At another press briefing by several NGOs, including the Institute for Agriculture and Trade Policy (IATP), Focus on the Global South and SEATINI, Chandrakant  Patel of SEATINI said that his organization had sent a letter to ministers in the African region and elsewhere setting out its views on the draft text.

The letter says that the draft text is flawed, as it does not provide the necessary balance between the positions of developing and developed countries. Whilst there is considerable degree of specificity concerning issues of concern to developed countries, those of concern to developing countries are treated in a vague and non-committal fashion.

Patel said that the draft text further contributes towards efforts now underway to drive a wedge between the positions of the G90 and the G20.

Referring to arbitrarily defined categories of countries such as ‘preference dependent’, ‘commodity dependent’ and ‘small and vulnerable countries’,  the text gives the impression that special measures will be enacted in favour of such categories. This is highly unlikely and misleading, and possibly subject to legal challenges within the WTO, he said.

Patel added that the WTO recognizes only two categories and they are the least developed countries (LDCs) and the net-food-importing-developing-countries NFIDCs.

Aileen Kwa of Focus on the Global South, a Bangkok-based  NGO, introduced a new international initiative called the Agriculture Trade Initiative from the South (ATIS) that aims to provide an alternative vision of collective self-reliance of the South; elaborate directions for agriculture trade that are feasible and desirable; and to mobilize peasant farmers, agricultural producers and workers threatened by the Agriculture Agreement and to put pressure on governments at the WTO to adopt strategies and stances that safeguard and further their interests.

The initiative is by a group of concerned people from countries that are members of the Group of 20 within the WTO.

The ATIS also released a statement signed by among others, Walden Bello (Focus on the Global South), Alejandro Nadal (Mexico), Tahir Hasnain (WTO Watchgroup, Pakistan), Yash Tandon (SEATINI), S.P. Shukla (Former Indian Ambassador to the GATT, and a former member of India’s Planning Commission) and Devinder Sharma (Forum for Biotechnology and Food Security, India).

In its statement, ATIS rejects the basis of the Agreement on Agriculture and appeals to the G20 countries to: reinstate Quantitative Restrictions (QRs); and continue the process of negotiations launched by the Group of 77 in their ministerial meeting in New Delhi in 1985.

Known as the Global System of Trade Preferences among developing countries, these negotiations offer a comprehensive multilateral framework for developing countries to strengthen their mutual trade and economic cooperation.

Meanwhile, a group of parliamentarians, political representatives, organizations and individuals numbering about 160, mainly from India, but also from Europe and North America have addressed a letter to the Chair of the Special Session of the Committee on Agriculture, Ambassador Tim Groser of New Zealand stating that each nation should have the right to protect its agriculture.

The letter said that food is a basic human right and therefore not just like any other commodity.

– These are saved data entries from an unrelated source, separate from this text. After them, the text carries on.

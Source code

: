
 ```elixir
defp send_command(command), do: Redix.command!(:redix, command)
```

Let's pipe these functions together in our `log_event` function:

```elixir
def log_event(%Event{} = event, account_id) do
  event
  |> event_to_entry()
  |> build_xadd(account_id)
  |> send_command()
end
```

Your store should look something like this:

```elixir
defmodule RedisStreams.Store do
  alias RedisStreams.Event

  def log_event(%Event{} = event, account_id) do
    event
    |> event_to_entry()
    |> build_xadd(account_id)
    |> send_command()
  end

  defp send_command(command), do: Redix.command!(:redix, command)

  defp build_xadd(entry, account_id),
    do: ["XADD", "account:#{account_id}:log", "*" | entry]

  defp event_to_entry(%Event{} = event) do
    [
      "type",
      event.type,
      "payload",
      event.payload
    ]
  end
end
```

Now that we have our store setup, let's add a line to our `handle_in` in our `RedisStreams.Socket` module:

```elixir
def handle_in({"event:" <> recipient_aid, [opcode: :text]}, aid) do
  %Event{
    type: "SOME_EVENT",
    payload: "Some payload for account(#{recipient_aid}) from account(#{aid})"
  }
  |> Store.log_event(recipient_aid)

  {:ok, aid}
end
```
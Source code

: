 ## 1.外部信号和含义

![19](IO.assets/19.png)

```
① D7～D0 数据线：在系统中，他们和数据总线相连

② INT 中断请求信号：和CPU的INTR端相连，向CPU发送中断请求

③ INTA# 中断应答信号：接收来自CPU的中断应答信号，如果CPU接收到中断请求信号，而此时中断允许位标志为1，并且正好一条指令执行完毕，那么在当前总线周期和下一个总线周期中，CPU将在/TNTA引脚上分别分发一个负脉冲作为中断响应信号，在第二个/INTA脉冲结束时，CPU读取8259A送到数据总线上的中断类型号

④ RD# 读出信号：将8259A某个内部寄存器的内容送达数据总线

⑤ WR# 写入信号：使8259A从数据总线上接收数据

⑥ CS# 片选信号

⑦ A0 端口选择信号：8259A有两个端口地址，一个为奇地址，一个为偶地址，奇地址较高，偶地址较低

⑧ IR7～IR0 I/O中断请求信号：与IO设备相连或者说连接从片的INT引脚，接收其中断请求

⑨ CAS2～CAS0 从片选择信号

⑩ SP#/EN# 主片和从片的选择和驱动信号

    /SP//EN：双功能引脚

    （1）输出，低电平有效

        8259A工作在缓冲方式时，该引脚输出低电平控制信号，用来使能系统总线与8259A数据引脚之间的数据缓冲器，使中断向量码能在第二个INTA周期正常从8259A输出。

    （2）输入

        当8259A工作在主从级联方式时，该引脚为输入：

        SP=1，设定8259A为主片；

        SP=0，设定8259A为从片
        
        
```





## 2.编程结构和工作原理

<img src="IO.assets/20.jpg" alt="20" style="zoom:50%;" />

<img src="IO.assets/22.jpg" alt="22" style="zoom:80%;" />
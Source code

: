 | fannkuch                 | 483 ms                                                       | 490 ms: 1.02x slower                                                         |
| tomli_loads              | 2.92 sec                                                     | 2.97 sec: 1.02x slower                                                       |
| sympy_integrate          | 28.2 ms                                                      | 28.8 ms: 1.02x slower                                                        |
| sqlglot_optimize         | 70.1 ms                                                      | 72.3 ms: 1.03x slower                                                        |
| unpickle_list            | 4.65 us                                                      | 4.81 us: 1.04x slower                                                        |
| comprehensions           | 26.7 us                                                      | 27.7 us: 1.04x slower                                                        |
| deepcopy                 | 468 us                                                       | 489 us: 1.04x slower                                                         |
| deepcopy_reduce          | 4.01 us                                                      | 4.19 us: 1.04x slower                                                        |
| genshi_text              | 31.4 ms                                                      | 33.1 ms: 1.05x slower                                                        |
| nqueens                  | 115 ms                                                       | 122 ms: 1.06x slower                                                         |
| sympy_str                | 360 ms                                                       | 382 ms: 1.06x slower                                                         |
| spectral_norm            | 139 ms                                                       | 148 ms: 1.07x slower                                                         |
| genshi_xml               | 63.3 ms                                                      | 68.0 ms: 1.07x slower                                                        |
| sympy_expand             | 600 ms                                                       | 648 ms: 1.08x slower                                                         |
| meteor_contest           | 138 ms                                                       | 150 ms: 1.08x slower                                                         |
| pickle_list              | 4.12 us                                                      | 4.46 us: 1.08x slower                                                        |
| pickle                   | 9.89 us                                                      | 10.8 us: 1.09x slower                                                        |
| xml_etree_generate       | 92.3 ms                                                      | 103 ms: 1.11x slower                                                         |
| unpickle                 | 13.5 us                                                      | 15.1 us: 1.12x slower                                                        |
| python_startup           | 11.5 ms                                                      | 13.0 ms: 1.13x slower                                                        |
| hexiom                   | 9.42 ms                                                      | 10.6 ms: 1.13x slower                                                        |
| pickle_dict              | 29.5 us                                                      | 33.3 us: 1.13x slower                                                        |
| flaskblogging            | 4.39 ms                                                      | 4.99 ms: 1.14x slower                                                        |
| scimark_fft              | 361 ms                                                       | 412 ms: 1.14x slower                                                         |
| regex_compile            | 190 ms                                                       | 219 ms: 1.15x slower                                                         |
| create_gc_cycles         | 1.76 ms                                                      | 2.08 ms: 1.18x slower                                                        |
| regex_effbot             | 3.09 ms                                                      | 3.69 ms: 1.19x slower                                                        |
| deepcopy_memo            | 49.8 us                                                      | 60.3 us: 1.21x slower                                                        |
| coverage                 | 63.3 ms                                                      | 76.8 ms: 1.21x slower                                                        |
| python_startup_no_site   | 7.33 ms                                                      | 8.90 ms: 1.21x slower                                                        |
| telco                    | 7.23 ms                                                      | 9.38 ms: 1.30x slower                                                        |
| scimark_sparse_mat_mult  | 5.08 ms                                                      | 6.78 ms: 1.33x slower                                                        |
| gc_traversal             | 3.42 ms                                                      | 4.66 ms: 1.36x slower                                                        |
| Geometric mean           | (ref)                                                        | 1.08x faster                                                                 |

Almost  90% of the agricultural products in the world are consumed domestically and thus in practice remains outside of international trade while only 10% is traded internationally.

The letter calls for measures to restore import protection through quantitative import restrictions or tariffs. This will be an effective measure for each country to secure special strategical products and will serve as the special safeguard mechanism to protect rural livelihoods.

It also calls for protection of farmers’ income by state support on products for domestic consumption, but not on products for export or products that ends up on the world market, as well as elimination of export subsidies, export credits and credit insurance. There is a need for an effective system of market regulation and supply management that stops dumping.